- Action item -
Tally the lines below that hold the string "netnsid", and report the tally by itself.

[Stored data]
::::::::

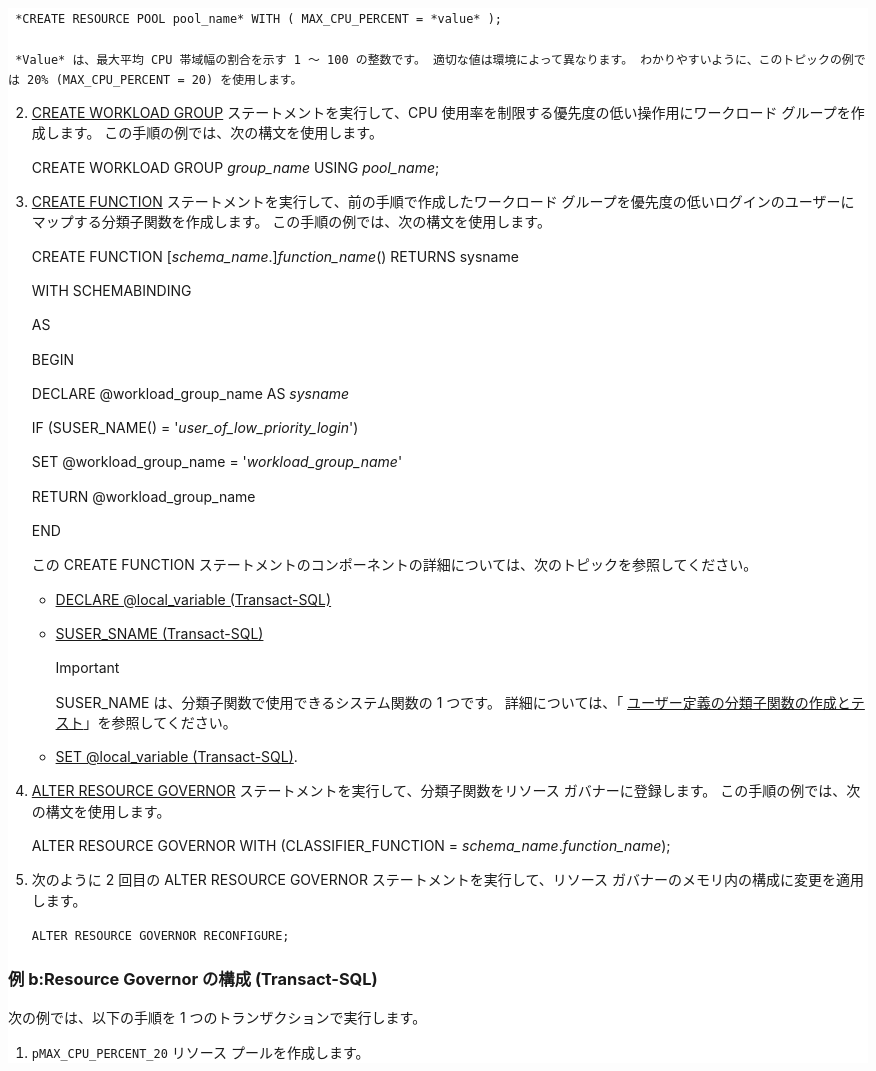      *CREATE RESOURCE POOL pool_name* WITH ( MAX_CPU_PERCENT = *value* );  
  
     *Value* は、最大平均 CPU 帯域幅の割合を示す 1 ～ 100 の整数です。 適切な値は環境によって異なります。 わかりやすいように、このトピックの例では 20% (MAX_CPU_PERCENT = 20) を使用します。  
  
2.  [CREATE WORKLOAD GROUP](/sql/t-sql/statements/create-workload-group-transact-sql) ステートメントを実行して、CPU 使用率を制限する優先度の低い操作用にワークロード グループを作成します。 この手順の例では、次の構文を使用します。  
  
     CREATE WORKLOAD GROUP *group_name* USING *pool_name*;  
  
3.  [CREATE FUNCTION](/sql/t-sql/statements/create-function-transact-sql) ステートメントを実行して、前の手順で作成したワークロード グループを優先度の低いログインのユーザーにマップする分類子関数を作成します。 この手順の例では、次の構文を使用します。  
  
     CREATE FUNCTION [*schema_name*.]*function_name*() RETURNS sysname  
  
     WITH SCHEMABINDING  
  
     AS  
  
     BEGIN  
  
     DECLARE @workload_group_name AS *sysname*  
  
     IF (SUSER_NAME() = '*user_of_low_priority_login*')  
  
     SET @workload_group_name = '*workload_group_name*'  
  
     RETURN @workload_group_name  
  
     END  
  
     この CREATE FUNCTION ステートメントのコンポーネントの詳細については、次のトピックを参照してください。  
  
    -   [DECLARE @local_variable &#40;Transact-SQL&#41;](/sql/t-sql/language-elements/declare-local-variable-transact-sql)  
  
    -   [SUSER_SNAME &#40;Transact-SQL&#41;](/sql/t-sql/functions/suser-sname-transact-sql)  
  
        > [!IMPORTANT]  
        >  SUSER_NAME は、分類子関数で使用できるシステム関数の 1 つです。 詳細については、「 [ユーザー定義の分類子関数の作成とテスト](../resource-governor/create-and-test-a-classifier-user-defined-function.md)」を参照してください。  
  
    -   [SET @local_variable &#40;Transact-SQL&#41;](/sql/t-sql/language-elements/set-local-variable-transact-sql).  
  
4.  [ALTER RESOURCE GOVERNOR](/sql/t-sql/statements/alter-resource-governor-transact-sql) ステートメントを実行して、分類子関数をリソース ガバナーに登録します。 この手順の例では、次の構文を使用します。  
  
     ALTER RESOURCE GOVERNOR WITH (CLASSIFIER_FUNCTION = *schema_name*.*function_name*);  
  
5.  次のように 2 回目の ALTER RESOURCE GOVERNOR ステートメントを実行して、リソース ガバナーのメモリ内の構成に変更を適用します。  
  
    ```  
    ALTER RESOURCE GOVERNOR RECONFIGURE;  
    ```  
  
### <a name="example-b-configuring-resource-governor-transact-sql"></a>例 b:Resource Governor の構成 (Transact-SQL)  
 次の例では、以下の手順を 1 つのトランザクションで実行します。  
  
1.  `pMAX_CPU_PERCENT_20` リソース プールを作成します。  
  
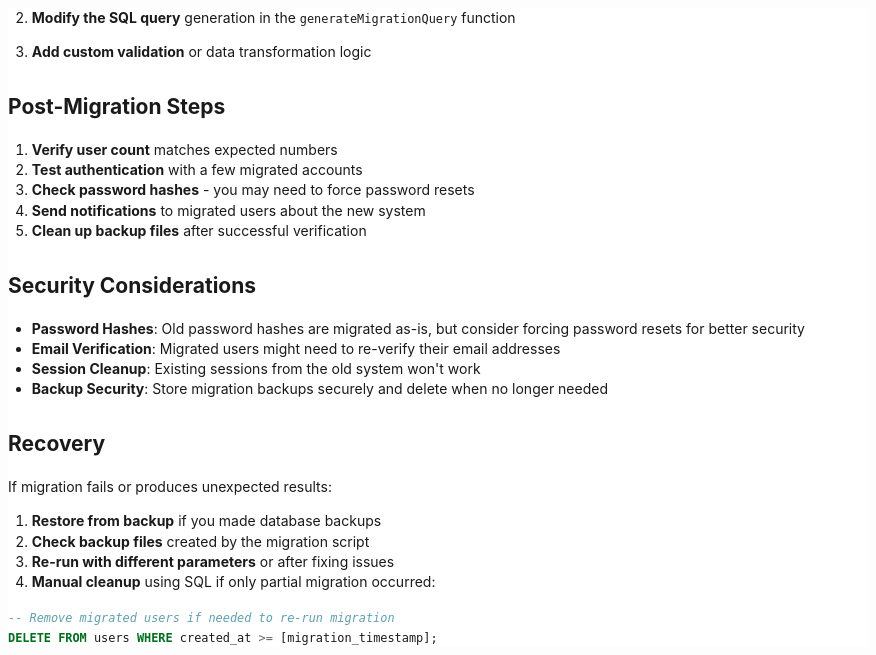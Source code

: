 2. **Modify the SQL query** generation in the `generateMigrationQuery` function

3. **Add custom validation** or data transformation logic

## Post-Migration Steps

1. **Verify user count** matches expected numbers
2. **Test authentication** with a few migrated accounts
3. **Check password hashes** - you may need to force password resets
4. **Send notifications** to migrated users about the new system
5. **Clean up backup files** after successful verification

## Security Considerations

- **Password Hashes**: Old password hashes are migrated as-is, but consider forcing password resets for better security
- **Email Verification**: Migrated users might need to re-verify their email addresses
- **Session Cleanup**: Existing sessions from the old system won't work
- **Backup Security**: Store migration backups securely and delete when no longer needed

## Recovery

If migration fails or produces unexpected results:

1. **Restore from backup** if you made database backups
2. **Check backup files** created by the migration script
3. **Re-run with different parameters** or after fixing issues
4. **Manual cleanup** using SQL if only partial migration occurred:

```sql
-- Remove migrated users if needed to re-run migration
DELETE FROM users WHERE created_at >= [migration_timestamp];
```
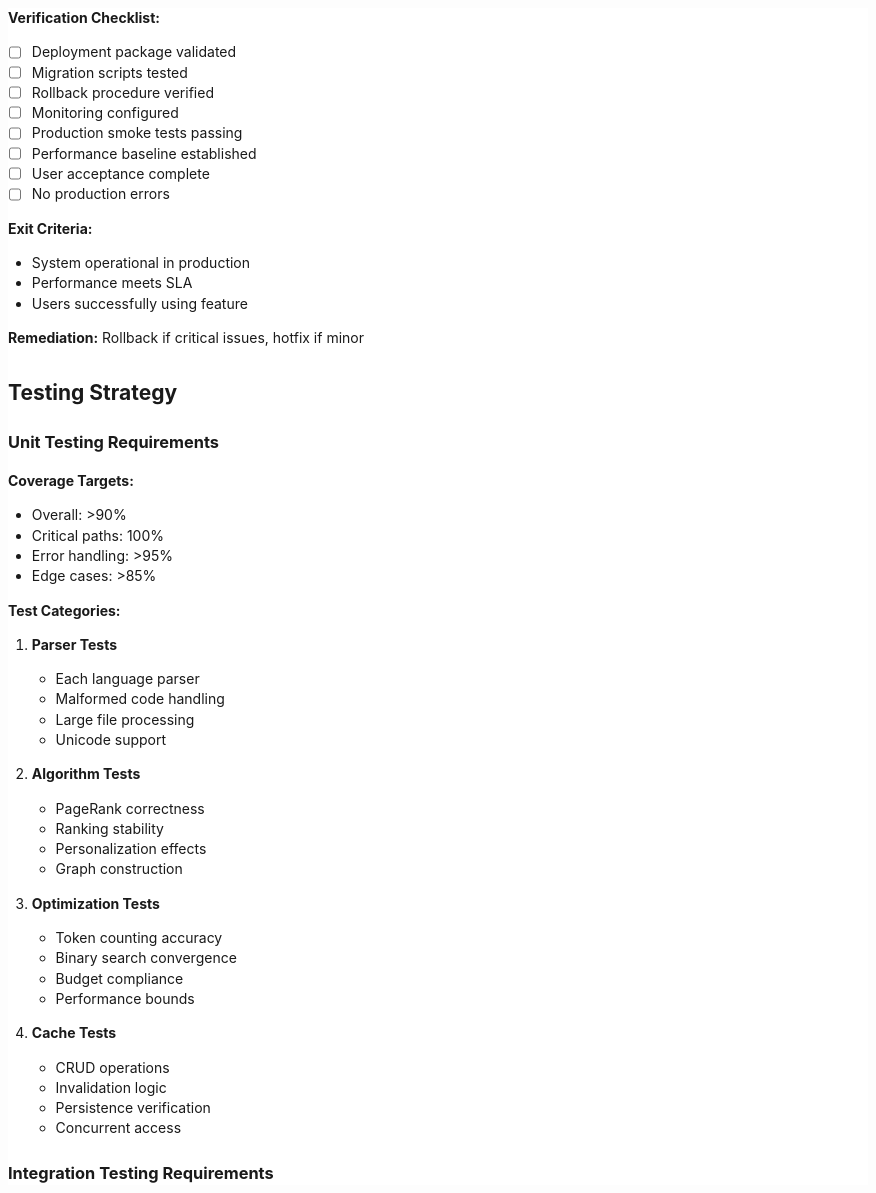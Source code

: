 **Verification Checklist:**
- [ ] Deployment package validated
- [ ] Migration scripts tested
- [ ] Rollback procedure verified
- [ ] Monitoring configured
- [ ] Production smoke tests passing
- [ ] Performance baseline established
- [ ] User acceptance complete
- [ ] No production errors

**Exit Criteria:**
- System operational in production
- Performance meets SLA
- Users successfully using feature

**Remediation:** Rollback if critical issues, hotfix if minor

## Testing Strategy

### Unit Testing Requirements

**Coverage Targets:**
- Overall: >90%
- Critical paths: 100%
- Error handling: >95%
- Edge cases: >85%

**Test Categories:**
1. **Parser Tests**
   - Each language parser
   - Malformed code handling
   - Large file processing
   - Unicode support

2. **Algorithm Tests**
   - PageRank correctness
   - Ranking stability
   - Personalization effects
   - Graph construction

3. **Optimization Tests**
   - Token counting accuracy
   - Binary search convergence
   - Budget compliance
   - Performance bounds

4. **Cache Tests**
   - CRUD operations
   - Invalidation logic
   - Persistence verification
   - Concurrent access

### Integration Testing Requirements
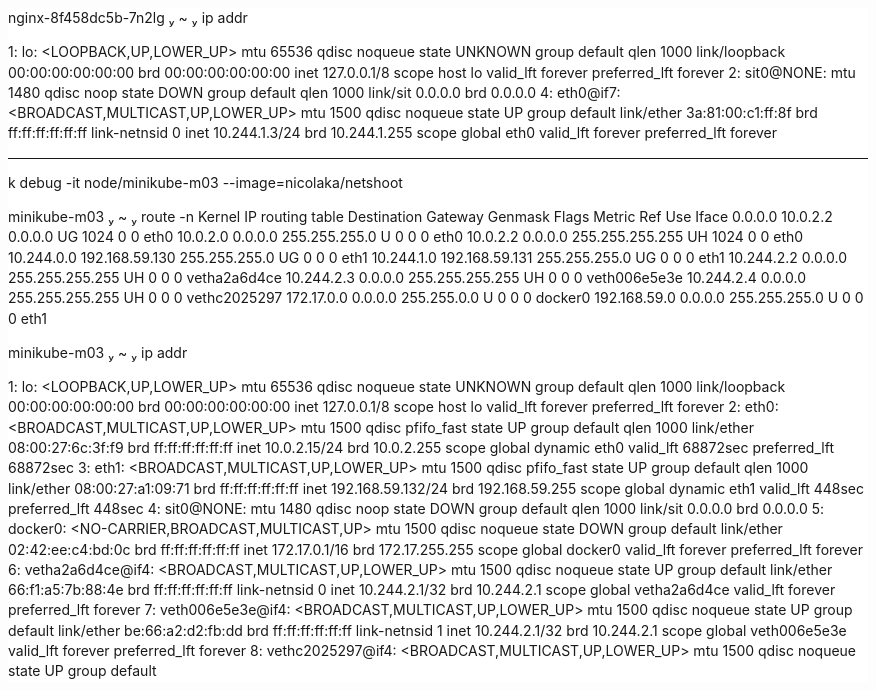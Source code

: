 
nginx-8f458dc5b-7n2lg  ~  ip addr

1: lo: <LOOPBACK,UP,LOWER_UP> mtu 65536 qdisc noqueue state UNKNOWN group default qlen 1000
    link/loopback 00:00:00:00:00:00 brd 00:00:00:00:00:00
    inet 127.0.0.1/8 scope host lo
       valid_lft forever preferred_lft forever
2: sit0@NONE: <NOARP> mtu 1480 qdisc noop state DOWN group default qlen 1000
    link/sit 0.0.0.0 brd 0.0.0.0
4: eth0@if7: <BROADCAST,MULTICAST,UP,LOWER_UP> mtu 1500 qdisc noqueue state UP group default
    link/ether 3a:81:00:c1:ff:8f brd ff:ff:ff:ff:ff:ff link-netnsid 0
    inet 10.244.1.3/24 brd 10.244.1.255 scope global eth0
       valid_lft forever preferred_lft forever

---

k debug -it node/minikube-m03 --image=nicolaka/netshoot

 minikube-m03  ~  route -n
Kernel IP routing table
Destination     Gateway         Genmask         Flags Metric Ref    Use Iface
0.0.0.0         10.0.2.2        0.0.0.0         UG    1024   0        0 eth0
10.0.2.0        0.0.0.0         255.255.255.0   U     0      0        0 eth0
10.0.2.2        0.0.0.0         255.255.255.255 UH    1024   0        0 eth0
10.244.0.0      192.168.59.130  255.255.255.0   UG    0      0        0 eth1
10.244.1.0      192.168.59.131  255.255.255.0   UG    0      0        0 eth1
10.244.2.2      0.0.0.0         255.255.255.255 UH    0      0        0 vetha2a6d4ce
10.244.2.3      0.0.0.0         255.255.255.255 UH    0      0        0 veth006e5e3e
10.244.2.4      0.0.0.0         255.255.255.255 UH    0      0        0 vethc2025297
172.17.0.0      0.0.0.0         255.255.0.0     U     0      0        0 docker0
192.168.59.0    0.0.0.0         255.255.255.0   U     0      0        0 eth1


 minikube-m03  ~  ip addr

1: lo: <LOOPBACK,UP,LOWER_UP> mtu 65536 qdisc noqueue state UNKNOWN group default qlen 1000
    link/loopback 00:00:00:00:00:00 brd 00:00:00:00:00:00
    inet 127.0.0.1/8 scope host lo
       valid_lft forever preferred_lft forever
2: eth0: <BROADCAST,MULTICAST,UP,LOWER_UP> mtu 1500 qdisc pfifo_fast state UP group default qlen 1000
    link/ether 08:00:27:6c:3f:f9 brd ff:ff:ff:ff:ff:ff
    inet 10.0.2.15/24 brd 10.0.2.255 scope global dynamic eth0
       valid_lft 68872sec preferred_lft 68872sec
3: eth1: <BROADCAST,MULTICAST,UP,LOWER_UP> mtu 1500 qdisc pfifo_fast state UP group default qlen 1000
    link/ether 08:00:27:a1:09:71 brd ff:ff:ff:ff:ff:ff
    inet 192.168.59.132/24 brd 192.168.59.255 scope global dynamic eth1
       valid_lft 448sec preferred_lft 448sec
4: sit0@NONE: <NOARP> mtu 1480 qdisc noop state DOWN group default qlen 1000
    link/sit 0.0.0.0 brd 0.0.0.0
5: docker0: <NO-CARRIER,BROADCAST,MULTICAST,UP> mtu 1500 qdisc noqueue state DOWN group default
    link/ether 02:42:ee:c4:bd:0c brd ff:ff:ff:ff:ff:ff
    inet 172.17.0.1/16 brd 172.17.255.255 scope global docker0
       valid_lft forever preferred_lft forever
6: vetha2a6d4ce@if4: <BROADCAST,MULTICAST,UP,LOWER_UP> mtu 1500 qdisc noqueue state UP group default
    link/ether 66:f1:a5:7b:88:4e brd ff:ff:ff:ff:ff:ff link-netnsid 0
    inet 10.244.2.1/32 brd 10.244.2.1 scope global vetha2a6d4ce
       valid_lft forever preferred_lft forever
7: veth006e5e3e@if4: <BROADCAST,MULTICAST,UP,LOWER_UP> mtu 1500 qdisc noqueue state UP group default
    link/ether be:66:a2:d2:fb:dd brd ff:ff:ff:ff:ff:ff link-netnsid 1
    inet 10.244.2.1/32 brd 10.244.2.1 scope global veth006e5e3e
       valid_lft forever preferred_lft forever
8: vethc2025297@if4: <BROADCAST,MULTICAST,UP,LOWER_UP> mtu 1500 qdisc noqueue state UP group default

::::::::

- Exercise result -
3